By Cass Rains, Staff Writer
Enid News & Eagle
ENID, Okla. —
Cooking and decorating for the holidays are traditions in many homes, but the two can present safety hazards without necessary precautions.
The leading cause of fires in the kitchen is unattended cooking. Enid Assistant Fire Marshal Todd Hays said paying attention is the key to preventing cooking fires and lessening the chances for a holiday disaster.
“Most of the time, these fires are caused by leaving the stove unattended,” Hays said. “Stay in the kitchen if you are frying, grilling or broiling food. If you are simmering, baking, roasting or boiling food, check it regularly and remain in the home while the food is cooking. Use a timer to remind you that you are cooking.”

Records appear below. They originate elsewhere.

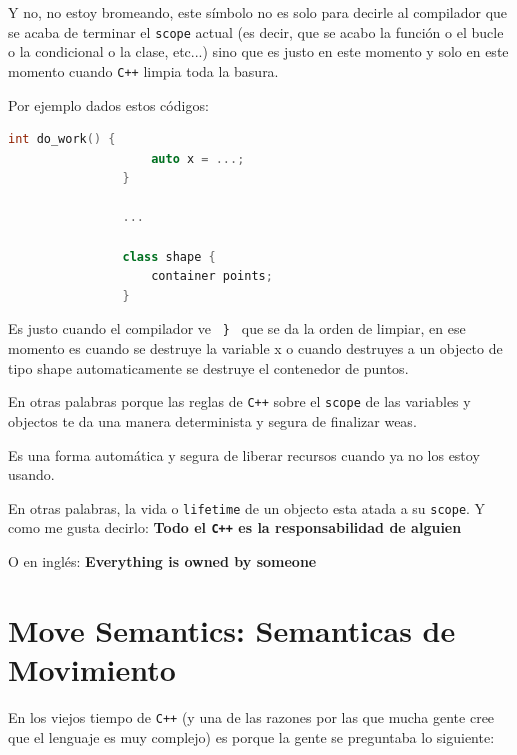 \documentclass[12pt, fleqn]{report}                             %
\theoremstyle{break}                                            %
\newcommand \Cpp  {\texttt{C++} }                               %
\begin{document}
            Y no, no estoy bromeando, este símbolo no es solo para decirle al compilador
            que se acaba de terminar el \texttt{scope} actual (es decir, que se acabo 
            la función o el bucle o la condicional o la clase, etc...) sino que es justo
            en este momento y solo en este momento cuando \Cpp limpia toda la basura.

            Por ejemplo dados estos códigos:
            \begin{lstlisting}[language=C++, gobble=10]
                int do_work() {
                    auto x = ...;
                }

                ...

                class shape {
                    container points;
                }
            \end{lstlisting}

            Es justo cuando el compilador ve \texttt{ \} } que se da la orden de limpiar,
            en ese momento es cuando se destruye la variable x o cuando destruyes a un objecto
            de tipo shape automaticamente se destruye el contenedor de puntos.
            
            En otras palabras porque las reglas de \Cpp sobre el \texttt{scope} de las variables
            y objectos te da una manera determinista y segura de finalizar weas.

            Es una forma automática y segura de liberar recursos cuando ya no los estoy usando.

            En otras palabras, la vida o \texttt{lifetime} de un objecto esta atada a su \texttt{scope}.
            Y como me gusta decirlo:
            \textbf{
                Todo el \Cpp es la responsabilidad de alguien
            }

            O en inglés:
            \textbf{
                Everything is owned by someone
            }

            \cite{ModernCppWhatYouNeedToKnow}

        \clearpage
        \section{Move Semantics: Semanticas de Movimiento}     
        
            En los viejos tiempo de \Cpp (y una de las razones por las que mucha gente cree que 
            el lenguaje es muy complejo) es porque la gente se preguntaba lo siguiente:
\end{document}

Problems will be discovered more quickly if we stay in the kitchen while cooking, Hays said. Keep a lid and an oven mitt handy to put out fires.
“One of the best and safest ways to extinguish a fire in a pan is to carefully slide a lid over the pan to smother the fire, turn off the burner and don’t move the pan until it’s cool,” he said.
Holiday decorations also can add an element of risk to homes during the holiday season.
“Christmas trees are involved in a number of house fires every year,” said Hays. “Artificial trees should be flame retardant and display a UL, or Underwriter’s Laboratory, listing.”
Live trees can be a serious problem if not hydrated properly.
“Some trees can absorb up to a gallon of water each day and should be placed in a stand or container that provides ample water,” said Hays. “The water level should be checked on a daily basis.”
Lighting displays also should have the label of an independent testing laboratory.
Replace any string of lights that has worn or broken cords or loose bulb connections. Connect no more than three strands of mini-light sets in a series. Turn off all light strings and decorations before leaving home or going to bed. Keep lit candles away from decorations and other things that can burn. Make sure to blow out candles before leaving a room or going to bed.
For those entertaining over the holidays, Hays said to test smoke alarms and tell guests about your home fire escape plan.
He said to ask smokers to keep their tobacco and matches and lighters with them at all times and not leave them on a shelf where children may have access.
Hosts with fire safety in mind should have smokers smoke outside and provide large, deep ashtrays. Hays said to ask smokers to wet cigarette butts with water before discarding them.